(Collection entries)
-=-=-
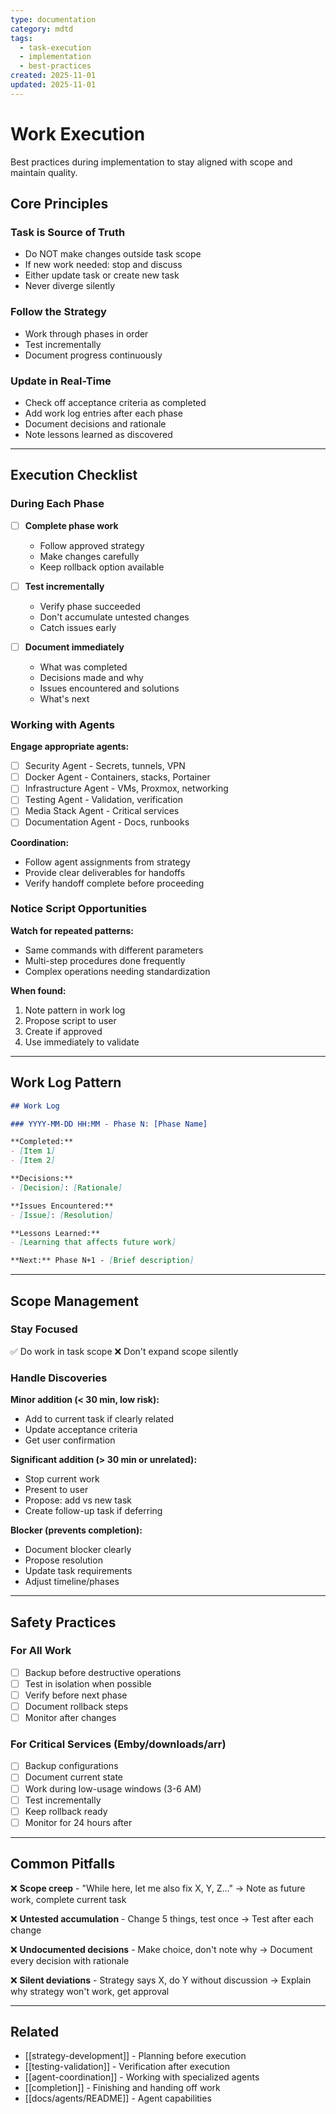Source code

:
 ```yaml
---
type: documentation
category: mdtd
tags:
  - task-execution
  - implementation
  - best-practices
created: 2025-11-01
updated: 2025-11-01
---
```


# Work Execution

Best practices during implementation to stay aligned with scope and maintain quality.

## Core Principles

### Task is Source of Truth
- Do NOT make changes outside task scope
- If new work needed: stop and discuss
- Either update task or create new task
- Never diverge silently

### Follow the Strategy
- Work through phases in order
- Test incrementally
- Document progress continuously

### Update in Real-Time
- Check off acceptance criteria as completed
- Add work log entries after each phase
- Document decisions and rationale
- Note lessons learned as discovered

---

## Execution Checklist

### During Each Phase

- [ ] **Complete phase work**
  - Follow approved strategy
  - Make changes carefully
  - Keep rollback option available

- [ ] **Test incrementally**
  - Verify phase succeeded
  - Don't accumulate untested changes
  - Catch issues early

- [ ] **Document immediately**
  - What was completed
  - Decisions made and why
  - Issues encountered and solutions
  - What's next

### Working with Agents

**Engage appropriate agents:**

- [ ] Security Agent - Secrets, tunnels, VPN
- [ ] Docker Agent - Containers, stacks, Portainer
- [ ] Infrastructure Agent - VMs, Proxmox, networking
- [ ] Testing Agent - Validation, verification
- [ ] Media Stack Agent - Critical services
- [ ] Documentation Agent - Docs, runbooks

**Coordination:**
- Follow agent assignments from strategy
- Provide clear deliverables for handoffs
- Verify handoff complete before proceeding

### Notice Script Opportunities

**Watch for repeated patterns:**
- Same commands with different parameters
- Multi-step procedures done frequently
- Complex operations needing standardization

**When found:**
1. Note pattern in work log
2. Propose script to user
3. Create if approved
4. Use immediately to validate

---

## Work Log Pattern

```markdown
## Work Log

### YYYY-MM-DD HH:MM - Phase N: [Phase Name]

**Completed:**
- [Item 1]
- [Item 2]

**Decisions:**
- [Decision]: [Rationale]

**Issues Encountered:**
- [Issue]: [Resolution]

**Lessons Learned:**
- [Learning that affects future work]

**Next:** Phase N+1 - [Brief description]
```

---

## Scope Management

### Stay Focused

✅ Do work in task scope
❌ Don't expand scope silently

### Handle Discoveries

**Minor addition (< 30 min, low risk):**
- Add to current task if clearly related
- Update acceptance criteria
- Get user confirmation

**Significant addition (> 30 min or unrelated):**
- Stop current work
- Present to user
- Propose: add vs new task
- Create follow-up task if deferring

**Blocker (prevents completion):**
- Document blocker clearly
- Propose resolution
- Update task requirements
- Adjust timeline/phases

---

## Safety Practices

### For All Work
- [ ] Backup before destructive operations
- [ ] Test in isolation when possible
- [ ] Verify before next phase
- [ ] Document rollback steps
- [ ] Monitor after changes

### For Critical Services (Emby/downloads/arr)
- [ ] Backup configurations
- [ ] Document current state
- [ ] Work during low-usage windows (3-6 AM)
- [ ] Test incrementally
- [ ] Keep rollback ready
- [ ] Monitor for 24 hours after

---

## Common Pitfalls

❌ **Scope creep** - "While here, let me also fix X, Y, Z..."
→ Note as future work, complete current task

❌ **Untested accumulation** - Change 5 things, test once
→ Test after each change

❌ **Undocumented decisions** - Make choice, don't note why
→ Document every decision with rationale

❌ **Silent deviations** - Strategy says X, do Y without discussion
→ Explain why strategy won't work, get approval

---

## Related

- [[strategy-development]] - Planning before execution
- [[testing-validation]] - Verification after execution
- [[agent-coordination]] - Working with specialized agents
- [[completion]] - Finishing and handing off work
- [[docs/agents/README]] - Agent capabilities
-=-=-
#### [What to do]
Reproduce verbatim the lines above, from the line with "### Notice Script Opportunities" through the line with "2. Propose script to user".

#### [Answer space]
### Notice Script Opportunities

**Watch for repeated patterns:**
- Same commands with different parameters
- Multi-step procedures done frequently
- Complex operations needing standardization

**When found:**
1. Note pattern in work log
2. Propose script to user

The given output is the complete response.